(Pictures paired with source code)
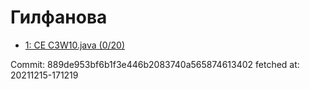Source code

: # Гилфанова
- [1: CE C3W10.java (0/20)](1.md)

Commit: 889de953bf6b1f3e446b2083740a565874613402
 fetched at: 20211215-171219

## DESCRIPTION OF THE TASK
Start to finish, write out the data above exactly, omitting all pictures.

## SOLUTION
Source code

: # Гилфанова
- [1: CE C3W10.java (0/20)](1.md)

Commit: 889de953bf6b1f3e446b2083740a565874613402
 fetched at: 20211215-171219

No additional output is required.